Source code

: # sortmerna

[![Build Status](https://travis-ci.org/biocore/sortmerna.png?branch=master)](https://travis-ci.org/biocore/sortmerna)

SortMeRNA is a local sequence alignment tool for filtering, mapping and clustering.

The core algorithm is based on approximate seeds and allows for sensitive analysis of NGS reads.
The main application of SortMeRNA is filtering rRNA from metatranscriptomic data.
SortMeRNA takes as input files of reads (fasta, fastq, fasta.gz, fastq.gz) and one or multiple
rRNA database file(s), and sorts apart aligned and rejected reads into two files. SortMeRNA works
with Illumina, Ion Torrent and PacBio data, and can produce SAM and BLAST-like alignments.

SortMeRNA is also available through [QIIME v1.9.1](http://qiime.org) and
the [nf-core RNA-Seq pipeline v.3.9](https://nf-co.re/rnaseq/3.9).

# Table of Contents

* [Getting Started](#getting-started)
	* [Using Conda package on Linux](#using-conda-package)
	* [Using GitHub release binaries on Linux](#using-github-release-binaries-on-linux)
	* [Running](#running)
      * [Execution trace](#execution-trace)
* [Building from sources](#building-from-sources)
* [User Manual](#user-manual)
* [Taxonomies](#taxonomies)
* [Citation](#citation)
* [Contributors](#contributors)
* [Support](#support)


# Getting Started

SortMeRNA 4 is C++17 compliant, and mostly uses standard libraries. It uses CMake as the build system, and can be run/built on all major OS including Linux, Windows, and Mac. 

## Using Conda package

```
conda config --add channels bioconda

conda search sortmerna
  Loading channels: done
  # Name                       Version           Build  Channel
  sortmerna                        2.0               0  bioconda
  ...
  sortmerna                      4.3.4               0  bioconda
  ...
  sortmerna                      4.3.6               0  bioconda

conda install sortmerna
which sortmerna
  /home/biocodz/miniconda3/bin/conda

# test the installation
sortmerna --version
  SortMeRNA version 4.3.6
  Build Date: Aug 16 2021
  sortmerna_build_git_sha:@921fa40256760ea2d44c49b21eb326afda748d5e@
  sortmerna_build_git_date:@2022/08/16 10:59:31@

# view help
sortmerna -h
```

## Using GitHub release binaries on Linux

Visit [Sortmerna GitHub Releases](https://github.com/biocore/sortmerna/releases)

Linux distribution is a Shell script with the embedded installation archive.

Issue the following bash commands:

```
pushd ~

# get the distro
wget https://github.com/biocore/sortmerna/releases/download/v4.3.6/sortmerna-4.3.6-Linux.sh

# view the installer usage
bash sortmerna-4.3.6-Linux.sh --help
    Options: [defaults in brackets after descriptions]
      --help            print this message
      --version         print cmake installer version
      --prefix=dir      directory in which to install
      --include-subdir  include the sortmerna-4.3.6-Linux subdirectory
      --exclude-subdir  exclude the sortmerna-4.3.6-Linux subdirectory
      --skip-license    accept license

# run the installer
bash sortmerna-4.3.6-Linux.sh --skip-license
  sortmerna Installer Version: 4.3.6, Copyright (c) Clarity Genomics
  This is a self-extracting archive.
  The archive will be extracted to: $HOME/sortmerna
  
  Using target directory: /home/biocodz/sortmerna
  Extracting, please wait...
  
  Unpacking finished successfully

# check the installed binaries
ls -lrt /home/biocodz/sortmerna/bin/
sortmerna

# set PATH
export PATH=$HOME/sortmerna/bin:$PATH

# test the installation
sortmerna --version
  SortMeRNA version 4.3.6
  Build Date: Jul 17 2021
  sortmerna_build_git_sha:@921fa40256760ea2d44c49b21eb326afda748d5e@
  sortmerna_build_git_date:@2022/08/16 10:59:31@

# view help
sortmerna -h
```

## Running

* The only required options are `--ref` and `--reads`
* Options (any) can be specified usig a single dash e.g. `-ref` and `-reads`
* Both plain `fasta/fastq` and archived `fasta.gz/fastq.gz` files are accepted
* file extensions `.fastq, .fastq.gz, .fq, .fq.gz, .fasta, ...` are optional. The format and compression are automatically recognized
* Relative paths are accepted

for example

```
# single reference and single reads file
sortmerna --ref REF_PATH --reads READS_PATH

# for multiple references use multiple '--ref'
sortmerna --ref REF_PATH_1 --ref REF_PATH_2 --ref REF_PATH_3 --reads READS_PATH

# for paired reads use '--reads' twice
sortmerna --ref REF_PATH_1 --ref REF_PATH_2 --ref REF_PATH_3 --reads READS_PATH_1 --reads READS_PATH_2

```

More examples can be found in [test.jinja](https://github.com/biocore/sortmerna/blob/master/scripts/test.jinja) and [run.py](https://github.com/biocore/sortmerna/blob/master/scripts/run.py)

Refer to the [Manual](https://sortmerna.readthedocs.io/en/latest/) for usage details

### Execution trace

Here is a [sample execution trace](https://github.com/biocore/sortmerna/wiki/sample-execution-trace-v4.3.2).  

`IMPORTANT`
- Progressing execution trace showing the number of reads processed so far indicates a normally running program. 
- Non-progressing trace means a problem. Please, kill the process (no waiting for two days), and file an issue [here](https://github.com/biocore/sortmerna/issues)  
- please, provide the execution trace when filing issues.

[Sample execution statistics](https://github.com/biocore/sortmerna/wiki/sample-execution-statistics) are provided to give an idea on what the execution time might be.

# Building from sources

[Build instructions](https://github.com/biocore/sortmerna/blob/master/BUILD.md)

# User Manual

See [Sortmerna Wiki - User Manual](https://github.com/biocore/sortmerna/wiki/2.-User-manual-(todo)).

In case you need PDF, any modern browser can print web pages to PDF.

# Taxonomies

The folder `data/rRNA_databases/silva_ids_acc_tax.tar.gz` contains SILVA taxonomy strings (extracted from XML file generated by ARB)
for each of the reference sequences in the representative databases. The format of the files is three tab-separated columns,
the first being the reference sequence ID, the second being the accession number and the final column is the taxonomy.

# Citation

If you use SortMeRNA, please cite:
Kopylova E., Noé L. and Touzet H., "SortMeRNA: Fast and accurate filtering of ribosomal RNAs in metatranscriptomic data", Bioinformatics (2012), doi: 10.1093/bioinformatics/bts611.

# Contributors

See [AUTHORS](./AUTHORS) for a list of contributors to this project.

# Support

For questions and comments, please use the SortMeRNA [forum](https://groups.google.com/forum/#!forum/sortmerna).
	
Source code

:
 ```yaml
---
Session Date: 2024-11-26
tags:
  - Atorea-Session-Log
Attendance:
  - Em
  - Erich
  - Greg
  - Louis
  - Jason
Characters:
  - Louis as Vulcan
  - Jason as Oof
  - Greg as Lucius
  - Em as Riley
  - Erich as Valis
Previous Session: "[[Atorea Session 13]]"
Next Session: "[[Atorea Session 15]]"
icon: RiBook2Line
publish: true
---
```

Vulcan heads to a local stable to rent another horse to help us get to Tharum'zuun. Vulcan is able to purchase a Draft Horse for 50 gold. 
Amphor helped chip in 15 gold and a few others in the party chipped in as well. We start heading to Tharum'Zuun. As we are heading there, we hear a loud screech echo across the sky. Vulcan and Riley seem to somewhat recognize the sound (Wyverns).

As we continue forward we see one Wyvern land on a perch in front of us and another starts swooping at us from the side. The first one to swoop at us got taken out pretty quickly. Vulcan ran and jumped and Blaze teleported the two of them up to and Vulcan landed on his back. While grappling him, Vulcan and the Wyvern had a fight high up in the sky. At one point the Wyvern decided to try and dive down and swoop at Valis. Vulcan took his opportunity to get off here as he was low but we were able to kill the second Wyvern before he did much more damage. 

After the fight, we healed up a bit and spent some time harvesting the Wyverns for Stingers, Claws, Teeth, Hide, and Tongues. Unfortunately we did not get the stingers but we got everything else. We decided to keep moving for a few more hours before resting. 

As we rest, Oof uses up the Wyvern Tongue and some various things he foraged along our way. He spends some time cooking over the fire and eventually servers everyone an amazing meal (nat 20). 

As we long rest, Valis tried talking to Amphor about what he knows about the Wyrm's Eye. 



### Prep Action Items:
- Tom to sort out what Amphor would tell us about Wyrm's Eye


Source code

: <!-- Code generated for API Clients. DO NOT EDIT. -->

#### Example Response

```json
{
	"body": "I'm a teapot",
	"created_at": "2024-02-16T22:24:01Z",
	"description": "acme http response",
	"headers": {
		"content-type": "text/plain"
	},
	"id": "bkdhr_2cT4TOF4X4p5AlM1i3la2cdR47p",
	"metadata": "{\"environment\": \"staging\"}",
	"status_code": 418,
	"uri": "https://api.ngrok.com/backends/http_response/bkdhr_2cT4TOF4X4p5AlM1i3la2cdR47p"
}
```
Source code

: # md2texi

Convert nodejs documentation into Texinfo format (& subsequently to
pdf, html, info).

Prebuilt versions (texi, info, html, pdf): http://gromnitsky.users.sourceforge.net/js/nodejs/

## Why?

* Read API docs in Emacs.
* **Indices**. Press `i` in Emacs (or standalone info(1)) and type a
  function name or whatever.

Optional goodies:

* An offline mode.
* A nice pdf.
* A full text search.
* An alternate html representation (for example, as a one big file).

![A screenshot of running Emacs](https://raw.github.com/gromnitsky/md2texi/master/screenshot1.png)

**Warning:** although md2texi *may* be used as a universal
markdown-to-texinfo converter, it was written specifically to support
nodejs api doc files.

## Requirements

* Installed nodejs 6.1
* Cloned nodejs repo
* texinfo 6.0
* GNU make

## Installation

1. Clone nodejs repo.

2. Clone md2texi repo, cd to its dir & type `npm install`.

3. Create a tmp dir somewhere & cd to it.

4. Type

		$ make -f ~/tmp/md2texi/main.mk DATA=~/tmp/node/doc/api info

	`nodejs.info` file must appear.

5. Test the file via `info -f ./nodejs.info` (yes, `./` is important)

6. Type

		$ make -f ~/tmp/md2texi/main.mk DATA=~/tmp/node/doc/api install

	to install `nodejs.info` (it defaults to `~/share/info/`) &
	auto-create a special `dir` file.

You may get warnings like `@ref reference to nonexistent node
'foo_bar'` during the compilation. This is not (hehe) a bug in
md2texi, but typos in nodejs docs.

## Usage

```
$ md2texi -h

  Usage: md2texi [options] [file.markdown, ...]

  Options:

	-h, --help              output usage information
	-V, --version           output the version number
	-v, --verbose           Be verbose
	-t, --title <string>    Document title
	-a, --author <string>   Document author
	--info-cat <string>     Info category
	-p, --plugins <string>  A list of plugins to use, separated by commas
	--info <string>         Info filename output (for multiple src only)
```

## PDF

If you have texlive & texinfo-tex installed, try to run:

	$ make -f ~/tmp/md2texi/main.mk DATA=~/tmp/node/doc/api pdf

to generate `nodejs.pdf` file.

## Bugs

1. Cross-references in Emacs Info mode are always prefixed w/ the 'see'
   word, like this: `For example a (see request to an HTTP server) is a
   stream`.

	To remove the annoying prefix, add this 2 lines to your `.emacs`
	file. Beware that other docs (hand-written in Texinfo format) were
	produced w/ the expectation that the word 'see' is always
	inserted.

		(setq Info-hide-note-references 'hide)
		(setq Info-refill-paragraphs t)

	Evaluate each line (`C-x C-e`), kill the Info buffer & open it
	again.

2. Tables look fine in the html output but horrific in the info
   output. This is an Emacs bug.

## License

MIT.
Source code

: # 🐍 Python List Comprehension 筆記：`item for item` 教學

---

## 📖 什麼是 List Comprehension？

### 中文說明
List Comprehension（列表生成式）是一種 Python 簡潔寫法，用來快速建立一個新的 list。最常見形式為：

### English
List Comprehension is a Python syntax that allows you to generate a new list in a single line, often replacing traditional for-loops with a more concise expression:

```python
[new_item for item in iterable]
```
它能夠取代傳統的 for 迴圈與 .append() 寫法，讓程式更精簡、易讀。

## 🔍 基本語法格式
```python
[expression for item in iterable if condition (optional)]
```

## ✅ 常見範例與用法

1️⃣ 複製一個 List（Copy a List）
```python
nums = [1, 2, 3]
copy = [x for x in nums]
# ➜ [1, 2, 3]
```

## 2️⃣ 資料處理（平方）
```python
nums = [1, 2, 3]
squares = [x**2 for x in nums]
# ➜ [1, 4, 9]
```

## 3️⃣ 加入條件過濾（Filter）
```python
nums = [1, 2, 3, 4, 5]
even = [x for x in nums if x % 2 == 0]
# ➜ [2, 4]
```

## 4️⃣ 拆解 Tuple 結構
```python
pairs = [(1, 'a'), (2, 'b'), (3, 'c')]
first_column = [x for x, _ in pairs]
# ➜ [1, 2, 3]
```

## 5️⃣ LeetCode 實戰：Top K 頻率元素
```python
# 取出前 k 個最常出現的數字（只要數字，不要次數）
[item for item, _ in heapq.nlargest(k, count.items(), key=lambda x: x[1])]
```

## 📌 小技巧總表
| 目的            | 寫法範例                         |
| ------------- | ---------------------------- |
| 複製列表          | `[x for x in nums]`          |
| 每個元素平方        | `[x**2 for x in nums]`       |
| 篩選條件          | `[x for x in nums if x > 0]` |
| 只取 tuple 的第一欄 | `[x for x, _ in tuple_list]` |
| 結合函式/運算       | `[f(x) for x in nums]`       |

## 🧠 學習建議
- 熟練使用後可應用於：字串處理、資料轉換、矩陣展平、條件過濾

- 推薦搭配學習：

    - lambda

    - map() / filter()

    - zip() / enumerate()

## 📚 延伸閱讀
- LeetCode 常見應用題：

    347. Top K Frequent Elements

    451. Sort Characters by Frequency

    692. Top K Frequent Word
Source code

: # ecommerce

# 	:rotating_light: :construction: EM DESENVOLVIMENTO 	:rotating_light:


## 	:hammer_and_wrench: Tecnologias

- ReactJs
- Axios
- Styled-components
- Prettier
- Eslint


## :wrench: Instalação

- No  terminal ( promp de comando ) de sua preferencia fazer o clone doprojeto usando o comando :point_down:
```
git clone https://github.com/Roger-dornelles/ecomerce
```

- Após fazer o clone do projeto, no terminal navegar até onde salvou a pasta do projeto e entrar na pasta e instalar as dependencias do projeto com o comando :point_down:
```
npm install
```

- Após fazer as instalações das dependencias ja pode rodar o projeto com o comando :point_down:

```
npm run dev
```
+===+
What the exercise asks: Counting only lines that contain the word "text", give the number found in the data, and nothing else.

Worked solution: 2